On 09/17/2010 12:09 PM, Zachary Amsden wrote:
> On 09/15/2010 08:27 AM, Jan Kiszka wrote:
>> Am 15.09.2010 14:32, Glauber Costa wrote:
>>> On Wed, Sep 15, 2010 at 10:09:33AM +0200, Jan Kiszka wrote:
>>>>> In any case, I'll proceed with the forcing of unstable TSC and HPET
>>>>> clocksource and see what happens.
>>>> I tried that before, but it did not trigger the issue that kvm-clock
>>>> guests no longer boot properly. This only happens if the TSC is marked
>>>> unstable.
>>> even artificially marked unstable ?
>>>
>> Yes. As soon as I hack tsc_unstable to 1, things go wrong. When I hack
>> it back to 0, guest that wants kvm-clock boots again and seem to run 
>> fine.
>>
>> This is issue #2, I guess. Issue #2 remains that the TSC is marked
>> unstable. I have the feeling that this is bogus, maybe due to lacking
>> suspend/resume awareness?
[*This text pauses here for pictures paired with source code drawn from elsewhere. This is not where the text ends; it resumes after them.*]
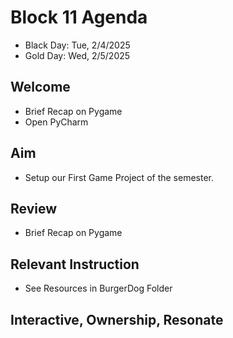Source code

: 
# Block 11 Agenda
- Black Day: Tue, 2/4/2025
- Gold Day: Wed, 2/5/2025

## Welcome

- Brief Recap on Pygame
- Open PyCharm

## Aim

- Setup our First Game Project of the semester.

## Review

- Brief Recap on Pygame

## Relevant Instruction

- See Resources in BurgerDog Folder
 

## Interactive, Ownership, Resonate


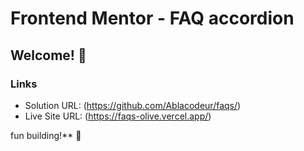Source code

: # Frontend Mentor - FAQ accordion


## Welcome! 👋

### Links

- Solution URL: (https://github.com/Ablacodeur/faqs/)
- Live Site URL: (https://faqs-olive.vercel.app/)



fun building!** 🚀
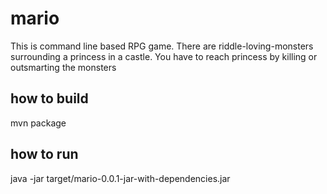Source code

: # mario
This is command line based RPG game.
There are riddle-loving-monsters surrounding a princess in a castle.
You have to reach princess by killing or outsmarting the monsters

## how to build
mvn package

## how to run
java -jar target/mario-0.0.1-jar-with-dependencies.jar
The tsc clocksource does
>>
>>     clocksource_tsc.cycle_last = 0;
>>
>> on resume...
>>
>> Jan
>>
>
> I have now reproduced this exactly.  Shouldn't be long before I have a 
> solution.


Actually, here is what I am seeing: the guest proceeds - in SUPER SLOW 
MO... the effect of this patch negates time when the guest is not 
running.  If the guest is not running because it is idle, negating time 
is the wrong thing to do.  Left to sit, the boot process still proceeds, 
but it goes so slow, you can grow a beard in that time.

Instead, we need wallclock awareness to be preserved.  Should be easy to 
work in one of my later patches which does this.